In order to improve for the playoffs, the Heat signed guard Mike Bibby, who agreed to forfeit the $6.2 million he was owed by the Washington Wizards for the next season so that he could become a free agent and sign a league-minimum contract with a contender. In the process, the Heat released Carlos Arroyo. In Bibby's first game on March 3, the Heat were leading the Magic by 24 points in the third quarter before the Heat were outscored 40–9 and lost 99–96. The following night against the Spurs, who held the NBA's best record (51–11), the Heat lost 125–95, their most lopsided loss of the year and their fourth loss in five games. In their next game against the Bulls, the Heat had a 12-point lead in the first half, but they ended up losing 87–86 after two failed shots by James and Wade in the last 6 seconds of the game. It was the Heat's 12th and 13th consecutive missed shots with a chance to tie or lead a game in the final 10 seconds of regulation or overtime. James had missed four in the four-game losing streak. It was the Heat's fourth straight loss, and the fourth time since February 24 they had lost after a double-digit lead. The Heat were 2–5 since the All-Star break, 5–13 in games decided by five or fewer points and 14–18 against teams with winning records. After the game, there were reports of players crying in the locker room afterwards. On March 10, the Heat beat the Lakers, 94–88, and ended their five-game losing streak while also ending the Lakers' eight-game winning streak.

On March 27, Wade, James, and Bosh became the second trio in NBA history to have at least 30 points and 10 rebounds in the same non-overtime game (a home win against the Houston Rockets), matching Oscar Robertson, Wayne Embry and Jack Twyman for the Cincinnati Royals in a loss to the Philadelphia Warriors on February 2, 1961. Additionally, it was the first time that a team's trio recorded 20 points and 10 rebounds in consecutive games since Sidney Wicks, Lloyd Neal and John Johnson accomplished the feat with the Portland Trail Blazers in March 1975. It was also the first time in Heat franchise history that three players scored 30 points in the same game.

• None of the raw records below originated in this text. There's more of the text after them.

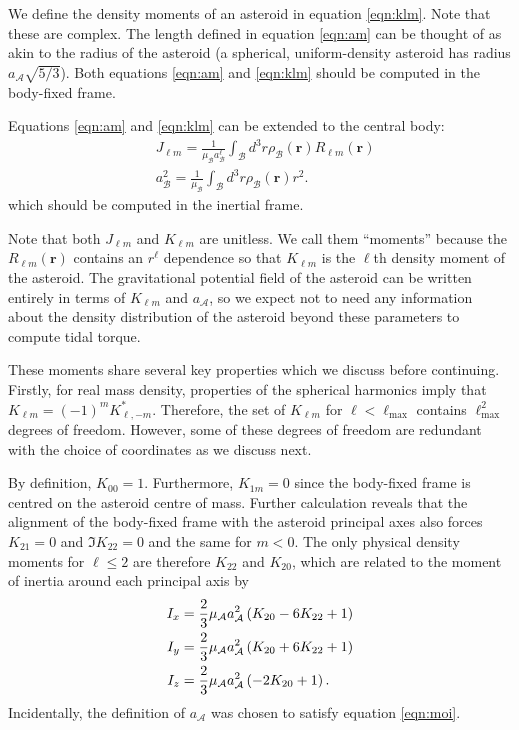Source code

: We define the density moments of an asteroid in equation \ref{eqn:klm}.
Note that these are complex. The length defined in equation \ref{eqn:am} can be thought of as akin to the radius of the asteroid (a spherical, uniform-density asteroid has radius $a_\mathcal{A}\sqrt{5/3} $). Both equations \ref{eqn:am} and \ref{eqn:klm} should be computed in the body-fixed frame.

Equations \ref{eqn:am} and \ref{eqn:klm} can be extended to the central body:
\begin{equation}
  \begin{split}
    &J_{\ell m} = \frac{1}{\mu_\mathcal{B} a_\mathcal{B}^\ell} \int_\mathcal{B} d^3 r \rho_\mathcal{B}(\bm r) R_{\ell m}(\bm r)\\
    &a_\mathcal{B}^2 = \frac{1}{\mu_\mathcal{B}} \int_\mathcal{B} d^3 r \rho_\mathcal{B}(\bm r) r^2.
  \end{split}
  \label{eqn:jlm}
\end{equation}
which should be computed in the inertial frame.

Note that both $J_{\ell m}$ and $K_{\ell m}$ are unitless. We call them ``moments'' because the $R_{\ell m}(\bm r)$ contains an $r^\ell$ dependence so that $K_{\ell m}$ is the $\ell$th density moment of the asteroid. The gravitational potential field of the asteroid can be written entirely in terms of $K_{\ell m}$ and $a_\mathcal{A}$, so we expect not to need any information about the density distribution of the asteroid beyond these parameters to compute tidal torque.

These moments share several key properties which we discuss before continuing. Firstly, for real mass density, properties of the spherical harmonics imply that $K_{\ell m} = (-1)^m K_{\ell, -m}^*$. Therefore, the set of $K_{\ell m}$ for $\ell < \ell_\text{max}$ contains $\ell_\text{max}^2$ degrees of freedom. However, some of these degrees of freedom are redundant with the choice of coordinates as we discuss next.

By definition, $K_{00}=1$. Furthermore, $K_{1m} = 0$ since the body-fixed frame is centred on the asteroid centre of mass. Further calculation reveals that the alignment of the body-fixed frame with the asteroid principal axes also forces $K_{21}= 0$ and $\Im K_{22}=0$ and the same for $m<0$. The only physical density moments for $\ell \leq 2$ are therefore $K_{22}$ and $K_{20}$, which are related to the moment of inertia around each principal axis by
\begin{equation}
  \begin{split}
    I_x &= \frac{2}{3}\mu_\mathcal{A} a_\mathcal{A}^2 \left( K_{20} - 6 K_{22} + 1 \right)\\
    I_y &= \frac{2}{3}\mu_\mathcal{A} a_\mathcal{A}^2 \left( K_{20} + 6 K_{22} + 1 \right)\\
    I_z &= \frac{2}{3}\mu_\mathcal{A} a_\mathcal{A}^2 \left( -2K_{20} + 1 \right).
  \end{split}
  \label{eqn:moi}
\end{equation}
Incidentally, the definition of $a_\mathcal{A}$ was chosen to satisfy equation \ref{eqn:moi}.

The 2011 Heat finished with a 58–24 record, third best in team history and a second overall seed, behind the Chicago Bulls, who had the NBA's best record. Additionally, the Heat finished 5th in the NBA in attendance with 810,930, behind the Mavericks, Cavaliers, Trail Blazers, and Bulls in that order (100.9% capacity). The Heat faced the Philadelphia 76ers in the first round of the NBA Playoffs and eliminated them in five games. In the Eastern Conference Semi-finals, the Heat defeated their rival Boston Celtics in five games, winning a dramatic overtime Game 4 in Boston and a come-from-behind Game 5 victory at home to finish the series. In the Eastern Conference finals, the Heat faced the Chicago Bulls. After being blown out by 21 points by the Bulls in Game 1, the Heat took home-court by defeating Chicago in Game 2, and winning their home Games 3 and 4, the latter of which came in overtime. In Game 5 in Chicago, the Miami Heat made a historic comeback; after being down 77–65 with 3:14 left, the Heat went on an 18–3 run to win, 83–80, capped by a key four-point play from Wade and clutch shooting from James. The Heat advanced to the NBA Finals to face the Dallas Mavericks, who had defeated the Portland Trail Blazers, Los Angeles Lakers, and Oklahoma City Thunder. This series was a rematch of the 2006 NBA Finals, in which Dallas won the first two games and then lost four straight to Miami. The Heat won Game 1 in Miami, 92–84, but in Game 2, the Heat were leading the Mavericks by 15 points with 6:20 left in the fourth quarter before the Heat were outscored 22–5 and lost, 95–93. Miami won Game 3 in Dallas 88–86 with the game-winning basket scored by Chris Bosh. They would lose to the Mavericks in six games falling just short of capturing their 2nd NBA Championship. Dwyane Wade averaged 26.5 points and 7.0 rebounds, the highest scorer on the team, while LeBron James averaged 17.8 points, and 7.1 rebounds which was the largest drop off in points from a regular season to an NBA Finals in NBA history.